The Third Leader: Snow business
As I've had to indicate already this week, these are testing times to be British. We've got all these nasty bugs going around, House of Lords reform and the axing of Lord Byron from the curriculum. Now it seems we're also going to have to contend with the recurring phenomenon that always surprises us and has a unique effect on this country: snow.

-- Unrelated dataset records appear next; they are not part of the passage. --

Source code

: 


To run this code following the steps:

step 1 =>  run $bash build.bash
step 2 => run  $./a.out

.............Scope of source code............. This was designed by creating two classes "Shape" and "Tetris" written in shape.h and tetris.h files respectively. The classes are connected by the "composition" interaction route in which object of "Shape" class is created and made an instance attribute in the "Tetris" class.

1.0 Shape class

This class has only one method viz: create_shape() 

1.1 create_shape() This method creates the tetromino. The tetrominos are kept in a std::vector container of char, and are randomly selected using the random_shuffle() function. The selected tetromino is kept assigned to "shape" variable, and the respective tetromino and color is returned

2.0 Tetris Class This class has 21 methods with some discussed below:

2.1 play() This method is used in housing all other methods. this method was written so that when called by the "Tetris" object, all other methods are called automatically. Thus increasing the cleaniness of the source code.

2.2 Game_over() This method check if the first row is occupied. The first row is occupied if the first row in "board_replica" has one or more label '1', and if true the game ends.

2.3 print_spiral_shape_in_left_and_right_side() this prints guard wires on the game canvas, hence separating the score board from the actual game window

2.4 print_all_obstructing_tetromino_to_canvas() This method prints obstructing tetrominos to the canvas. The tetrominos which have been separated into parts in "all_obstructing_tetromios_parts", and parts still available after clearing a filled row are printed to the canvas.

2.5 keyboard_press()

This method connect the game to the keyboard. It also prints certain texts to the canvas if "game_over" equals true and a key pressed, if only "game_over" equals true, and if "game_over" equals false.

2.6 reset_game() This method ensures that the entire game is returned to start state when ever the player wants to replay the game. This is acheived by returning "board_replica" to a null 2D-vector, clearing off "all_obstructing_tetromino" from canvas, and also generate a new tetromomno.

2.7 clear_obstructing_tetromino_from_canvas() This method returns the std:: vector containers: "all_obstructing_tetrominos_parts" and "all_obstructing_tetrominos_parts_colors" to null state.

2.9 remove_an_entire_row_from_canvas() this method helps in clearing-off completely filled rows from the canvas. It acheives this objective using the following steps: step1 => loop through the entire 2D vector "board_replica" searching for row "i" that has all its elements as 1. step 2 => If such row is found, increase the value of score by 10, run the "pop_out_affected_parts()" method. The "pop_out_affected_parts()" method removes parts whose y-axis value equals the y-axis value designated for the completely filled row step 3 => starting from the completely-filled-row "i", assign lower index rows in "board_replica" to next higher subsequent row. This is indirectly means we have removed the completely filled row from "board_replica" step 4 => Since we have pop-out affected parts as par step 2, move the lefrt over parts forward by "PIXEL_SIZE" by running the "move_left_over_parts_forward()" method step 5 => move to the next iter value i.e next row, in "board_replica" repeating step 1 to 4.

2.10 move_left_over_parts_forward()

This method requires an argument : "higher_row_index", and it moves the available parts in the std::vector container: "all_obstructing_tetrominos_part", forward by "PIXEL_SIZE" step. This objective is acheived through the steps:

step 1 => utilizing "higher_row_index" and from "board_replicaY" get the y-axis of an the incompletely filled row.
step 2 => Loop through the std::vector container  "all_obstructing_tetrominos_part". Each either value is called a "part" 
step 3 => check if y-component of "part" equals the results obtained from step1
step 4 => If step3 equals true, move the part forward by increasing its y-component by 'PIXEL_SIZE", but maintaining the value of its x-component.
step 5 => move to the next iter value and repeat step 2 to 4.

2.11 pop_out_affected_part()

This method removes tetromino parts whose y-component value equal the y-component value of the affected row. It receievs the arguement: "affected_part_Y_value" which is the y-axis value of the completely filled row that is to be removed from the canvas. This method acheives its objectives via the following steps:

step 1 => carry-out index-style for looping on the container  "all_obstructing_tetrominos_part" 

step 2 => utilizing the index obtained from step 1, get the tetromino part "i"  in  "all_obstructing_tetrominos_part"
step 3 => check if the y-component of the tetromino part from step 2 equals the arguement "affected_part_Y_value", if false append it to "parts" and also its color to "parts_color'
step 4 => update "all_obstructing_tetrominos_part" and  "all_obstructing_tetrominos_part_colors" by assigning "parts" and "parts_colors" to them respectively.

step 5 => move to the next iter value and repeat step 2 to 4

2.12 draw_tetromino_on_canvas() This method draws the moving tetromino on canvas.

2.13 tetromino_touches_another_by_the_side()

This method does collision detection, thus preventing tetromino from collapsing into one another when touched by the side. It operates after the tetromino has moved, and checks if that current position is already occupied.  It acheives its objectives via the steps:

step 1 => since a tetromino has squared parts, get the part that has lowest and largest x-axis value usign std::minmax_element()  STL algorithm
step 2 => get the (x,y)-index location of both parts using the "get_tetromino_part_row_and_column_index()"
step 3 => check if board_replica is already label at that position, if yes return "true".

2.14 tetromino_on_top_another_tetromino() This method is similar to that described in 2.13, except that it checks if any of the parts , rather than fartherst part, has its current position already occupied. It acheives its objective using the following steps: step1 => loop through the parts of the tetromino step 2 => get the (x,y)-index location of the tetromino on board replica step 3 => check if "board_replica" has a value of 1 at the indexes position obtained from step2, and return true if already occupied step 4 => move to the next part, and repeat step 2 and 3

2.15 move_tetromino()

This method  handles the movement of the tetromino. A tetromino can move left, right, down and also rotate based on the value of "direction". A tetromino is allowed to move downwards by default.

I imagine that you, like me, having heard the gloomy, doomy forecasts, spent most of yesterday in concentrated preparation for the white hell. Shovel, check. Ice axe, check. Chains, crampons, distress flares, hardtack biscuits, stock cubes, balaclava, raw fish for the Huskies, Ray Mears book, tip for the gritter driver, check. After that, it was just a matter of waiting, edgily, and making sure the diary entry had the right tone.
Forgive me for treating the threat a touch lightly; forgive me, particularly, if you are reading this in your carriage stopped just outside Reading, or you're in the 102nd car on the M6, Exmoor, or somewhere near Scotch Corner. My excuse - and everyone's, really - is that it surprises us because, more often than not, it doesn't.
Proceeding cautiously, then, I imagine that we all, wherever and however we are, will need to exercise our famous sense of humour, which has been expressly developed to meet the challenges of times such as these.
I've always liked, for example: "Knock, knock. Who's there? Emma. Emma who? Emma flaming cold out here, let me in." My favourite, though, remains one snowman saying to the other, "Is it me, or can you smell carrot, too?"